Birleşmiş Milletler Gıda ve Tarım Örgütü’nün (FAO) verilerine göre dünyanın toplam ekilebilir tarım arazi alanları yaklaşık olarak 1 milyar 396 milyon hektardan oluşmaktadır.

Türkiye’nin 78 milyon km kare olan yüzölçümünün yaklaşık olarak üçte birini kaplayan alanda yani 24 milyon ekilebilir tarım arazisinin, ekonomik olarak sulanabilir miktarı göz önüne alındığında ise bu rakam 8,5 milyon’a denk gelmektedir.

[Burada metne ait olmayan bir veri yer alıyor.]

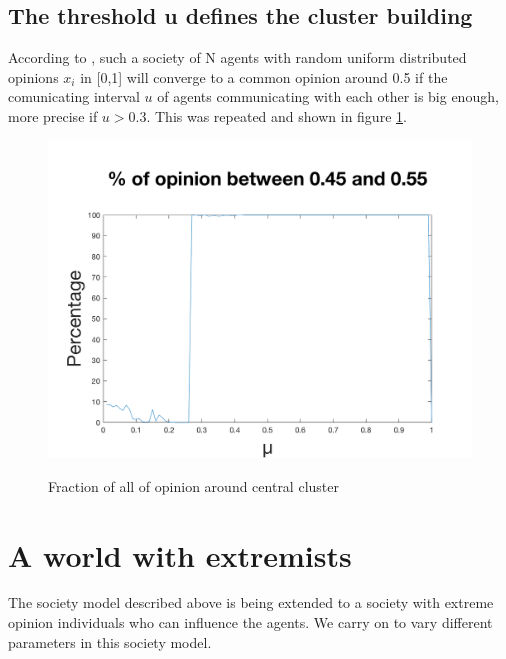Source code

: \documentclass[11pt]{article}
\begin{document}
\subsection{The threshold u defines the cluster building}
According to \cite{Minor}, such a society of N agents with random uniform distributed opinions $x_i$ in [0,1] will converge to a common opinion around 0.5 if the comunicating interval $u$ of agents communicating with each other is big enough, more precise if $u>0.3$. This was repeated and shown in figure  \ref{fig:uwithoutextremists}.

\begin{figure}[!htb]
\center
\caption{Fraction of all of opinion around central cluster}
  \includegraphics[width=0.6\linewidth]{gen_plot_intervall_2017121418231461579e+01.png}
  \label{fig:uwithoutextremists}
\end{figure}

\section{A world with extremists}
The society model described above is being extended to a society with extreme opinion individuals who can influence the agents. We carry on to vary different parameters in this society model.
\end{document}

Yoksul halkların sahip olduğu verimli topraklar göz önüne alındığında ise bize en yakın örnek 54 ülkeden oluşan Afrika kıtasıdır.
Verimli toprakların ve zengin yer altı kaynaklarının bulunduğu bu kara kıtada, yaklaşık olarak 1,2 milyar insan yaşamaktadır.
Dünya tarım arazilerinin % 18’lik bölümünü oluşturduğu bu kıta, 226 milyon hektar tarım arazisi ile üretimde önemli bir yer tutmaktadır.
Afrika kıtası hammadde rezervlerinin % 90’ına sahiptir.
Dünya altın rezervlerinin % 40’ına, Elmas rezervlerinin % 33’üne sahiptir.
Demokratik Kongo Cumhuriyeti’nin tarım arazileri tüm Afrika’yı doyurabilirken, Afrika’nın tarıma elverişli arazileri ekildiğinde, tüm dünyayı doyurmak için yeterli kapasitededir.
Afrika; Batı’nın laboratuarlarında değiştirdiği 30 bin ilaç için bitki vermektedir.
İnsanlığın geleceğini temsil eden bu kıta, tarımsal üretim ürünlerinin büyük bir üreticisi ve ihracatçısıdır.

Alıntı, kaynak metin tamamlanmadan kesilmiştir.